Wednesday, March 21, 2007

It was all about the headline really

It's been well commented on across the blogosphere that today's Budget effectively increased tax for almost everyone except those within a tiny sliver of earnings somewhere between £18K and £25K. This has been caused by the scrapping of the 10% rate at the bottom and the planned re-alignment changes to NI at the upper rate. The argument about those at the bottom then finds itself depending entirely on the tax credit system.

According to many Labour supporters it is not accurate to say people at the bottom will be hit because tax credits have been increased. However, whilst tax credits themselves have been increased they continue to exist in a system which means the marginal rate of tax for people on credits zooms in to the upper percentiles above 50 because of the impact of a pay rise or god forbid someone wanting to do overtime.

So what we effectively have from the budget is a tax hit on the relatively well-paid (I refuse to say rich because I'm not rich and I'm in this group) through NI increases, whilst simultaneously locking the lowest income groups into a credit system that maintains their reliance on the state for subsistence and discourages social mobility through overtime (let alone savings). This is of course assuming that all these people claim, and based on figures that I've read in Hansard there are many who do not (for whatever reason).

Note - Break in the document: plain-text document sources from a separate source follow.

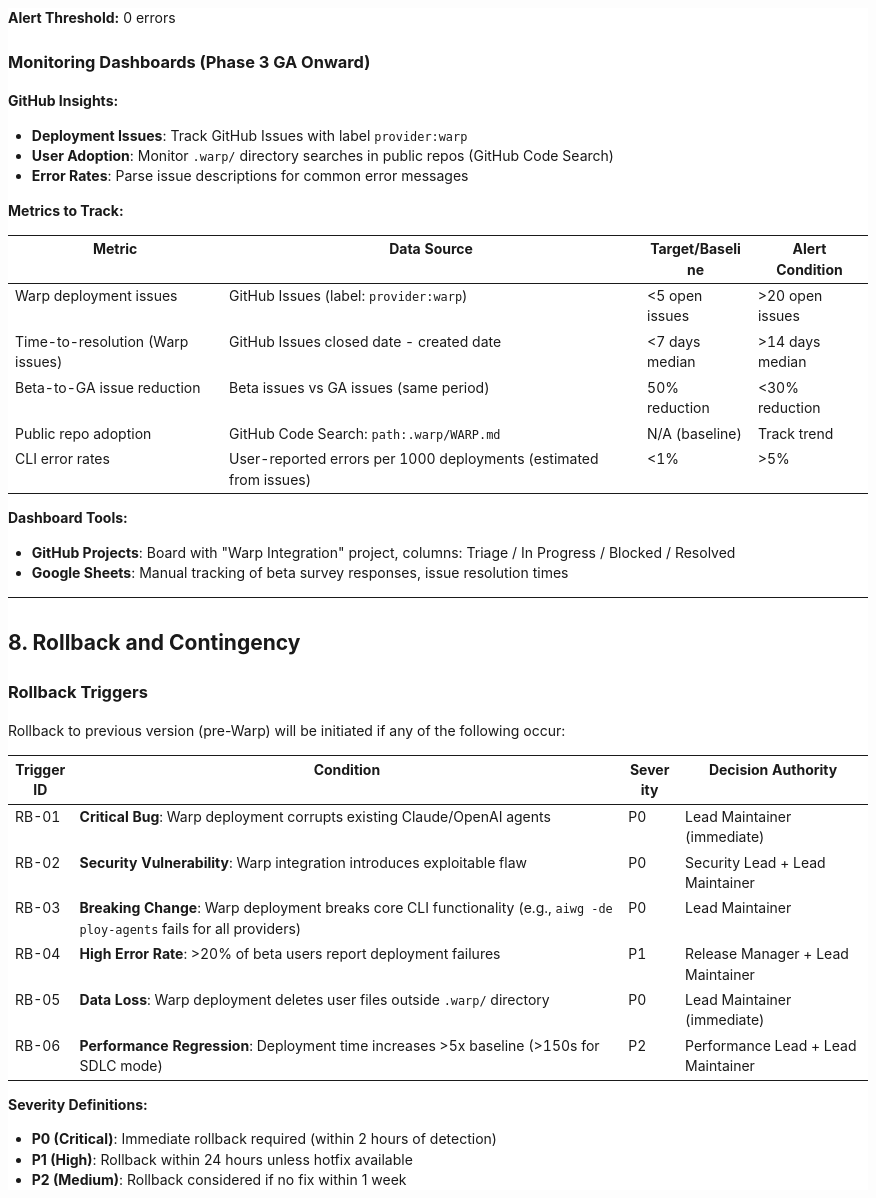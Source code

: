 **Alert Threshold:** 0 errors

### Monitoring Dashboards (Phase 3 GA Onward)

**GitHub Insights:**

- **Deployment Issues**: Track GitHub Issues with label `provider:warp`
- **User Adoption**: Monitor `.warp/` directory searches in public repos (GitHub Code Search)
- **Error Rates**: Parse issue descriptions for common error messages

**Metrics to Track:**

| Metric | Data Source | Target/Baseline | Alert Condition |
|--------|-------------|-----------------|-----------------|
| Warp deployment issues | GitHub Issues (label: `provider:warp`) | <5 open issues | >20 open issues |
| Time-to-resolution (Warp issues) | GitHub Issues closed date - created date | <7 days median | >14 days median |
| Beta-to-GA issue reduction | Beta issues vs GA issues (same period) | 50% reduction | <30% reduction |
| Public repo adoption | GitHub Code Search: `path:.warp/WARP.md` | N/A (baseline) | Track trend |
| CLI error rates | User-reported errors per 1000 deployments (estimated from issues) | <1% | >5% |

**Dashboard Tools:**

- **GitHub Projects**: Board with "Warp Integration" project, columns: Triage / In Progress / Blocked / Resolved
- **Google Sheets**: Manual tracking of beta survey responses, issue resolution times

---

## 8. Rollback and Contingency

### Rollback Triggers

Rollback to previous version (pre-Warp) will be initiated if any of the following occur:

| Trigger ID | Condition | Severity | Decision Authority |
|------------|-----------|----------|-------------------|
| RB-01 | **Critical Bug**: Warp deployment corrupts existing Claude/OpenAI agents | P0 | Lead Maintainer (immediate) |
| RB-02 | **Security Vulnerability**: Warp integration introduces exploitable flaw | P0 | Security Lead + Lead Maintainer |
| RB-03 | **Breaking Change**: Warp deployment breaks core CLI functionality (e.g., `aiwg -deploy-agents` fails for all providers) | P0 | Lead Maintainer |
| RB-04 | **High Error Rate**: >20% of beta users report deployment failures | P1 | Release Manager + Lead Maintainer |
| RB-05 | **Data Loss**: Warp deployment deletes user files outside `.warp/` directory | P0 | Lead Maintainer (immediate) |
| RB-06 | **Performance Regression**: Deployment time increases >5x baseline (>150s for SDLC mode) | P2 | Performance Lead + Lead Maintainer |

**Severity Definitions:**

- **P0 (Critical)**: Immediate rollback required (within 2 hours of detection)
- **P1 (High)**: Rollback within 24 hours unless hotfix available
- **P2 (Medium)**: Rollback considered if no fix within 1 week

For anyone wondering who the people hit at the bottom are earning the £10 to £13K mark, they are, according to the Office of National Statistics.
  • Playgroup leaders/assistants £12,466
  • Kitchen and catering assistants £12,343
  • Hairdressers, barbers £12,226
  • Launderers, dry cleaners, pressers £12,077
  • Bar staff £11,799
  • Retail cashiers and check-out operators £11,766
  • Floral arrangers, florists £11,651
  • Elementary personal services occupations £11,617
  • Waiters, waitresses £11,428
  • Leisure and theme park attendants £10,698
Having said all this though, you have to ask yourself, what was the purpose of this Budget given it has hit so many people across the spectrum with tax rises? Take a look at the front page of the Evening Standard (and tomorrow's papers) for your answer. This Budget was about getting "Gordon Brown cuts your income tax by 2p" as the splash. Thus far that seems to be the headline, whether it will hold across the press until tomorrow when the full analysis is published remains to be seen.*

If Brown had been really brave he would've left the basic rate the same and scrapped the 10% rate by increasing the tax free threshold by that extra couple of grand instead. That would have a real impact on enabling people at the bottom to move up the ladder by keeping more of their own money in their pockets, but then that doesn't create an easy "Brown cuts income tax" headline does it?

* It's worth noting that even Labour bloggers have been discussing the "this is really a tax rise" line. It's not just Tories.

Update: Have just noticed Ed Vaizey making the same point about the headline on Comment is Free.